Excess plasma iron can lead to iron deposition in many organs including the heart. In thalassemia, excess cardiac iron deposition can cause cardiac dysfunction and depressed heart rate variability (HRV). Recently, T-type calcium channel (TTCC) has been shown as a possible gateway for iron entry in thalassemic cardiomyocytes. However, the role of TTCC in “in vivo” with iron overload has never been investigated. We tested the hypothesis that TTCC blocker can improve impaired cardiac function and attenuate the depressed HRV, leading to decreased mortality in iron-overloaded mice. Methods: C57/BL6 adult mice were fed with either normal diet (control group) or diet supplemented with dicyclopentadienyl iron (FE group) for 90 days to induce iron overload condition. Then, mice in each group were divided into subgroups being treated with L-type calcium channel (LTCC) blocker, verapamil and nifedipine; TTCC blocker, efonidipine; or iron chelator deferoxamine (DFO) for 30 days. Pressure-volume (P-V) conductance catheter system was used for cardiac function assessment. HRV was determined at baseline and at the end of treatment in all mice. Results: Iron-overloaded mice demonstrated impaired cardiac function as shown by decreased stroke volume (SV), cardiac output (CO), ejection fraction (EF), impaired HRV as indicated by increased LF/HF ratio, with high mortality rate (Figure).

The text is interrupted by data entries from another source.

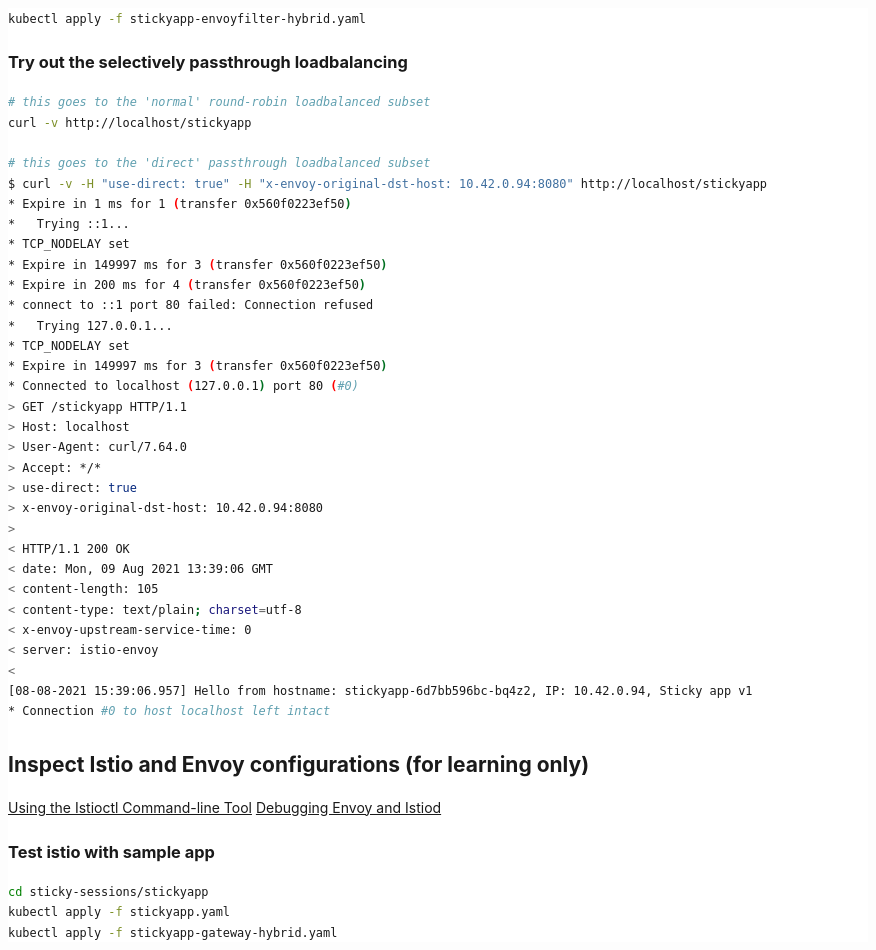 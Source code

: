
 ```bash
kubectl apply -f stickyapp-envoyfilter-hybrid.yaml
```

### Try out the selectively passthrough loadbalancing

```bash
# this goes to the 'normal' round-robin loadbalanced subset
curl -v http://localhost/stickyapp

# this goes to the 'direct' passthrough loadbalanced subset
$ curl -v -H "use-direct: true" -H "x-envoy-original-dst-host: 10.42.0.94:8080" http://localhost/stickyapp
* Expire in 1 ms for 1 (transfer 0x560f0223ef50)
*   Trying ::1...
* TCP_NODELAY set
* Expire in 149997 ms for 3 (transfer 0x560f0223ef50)
* Expire in 200 ms for 4 (transfer 0x560f0223ef50)
* connect to ::1 port 80 failed: Connection refused
*   Trying 127.0.0.1...
* TCP_NODELAY set
* Expire in 149997 ms for 3 (transfer 0x560f0223ef50)
* Connected to localhost (127.0.0.1) port 80 (#0)
> GET /stickyapp HTTP/1.1
> Host: localhost
> User-Agent: curl/7.64.0
> Accept: */*
> use-direct: true
> x-envoy-original-dst-host: 10.42.0.94:8080
>
< HTTP/1.1 200 OK
< date: Mon, 09 Aug 2021 13:39:06 GMT
< content-length: 105
< content-type: text/plain; charset=utf-8
< x-envoy-upstream-service-time: 0
< server: istio-envoy
<
[08-08-2021 15:39:06.957] Hello from hostname: stickyapp-6d7bb596bc-bq4z2, IP: 10.42.0.94, Sticky app v1
* Connection #0 to host localhost left intact
```

## Inspect Istio and Envoy configurations (for learning only)

[Using the Istioctl Command-line Tool](https://istio.io/latest/docs/ops/diagnostic-tools/istioctl/)
[Debugging Envoy and Istiod](https://istio.io/latest/docs/ops/diagnostic-tools/proxy-cmd/)


### Test istio with sample app

```bash
cd sticky-sessions/stickyapp
kubectl apply -f stickyapp.yaml
kubectl apply -f stickyapp-gateway-hybrid.yaml
```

Efonidipine effectively improved cardiac function impairment, whereas LTCC blockers and DFO did not. Efonidipine and DFO also significantly improved HRV parameter, whereas LTCC blockers could improve it at a lower extent. Both efonidipine and DFO markedly decreased mortality, while LTCC blocker did not, in these mice with iron overload. Conclusion: Impaired cardiac function and depressed HRV caused by iron overload were improved by efonidipine, but not by verapamil and nifedipine, suggesting that TTCC but not LTCC, plays an important role for iron uptake in the heart of iron-overloaded mice.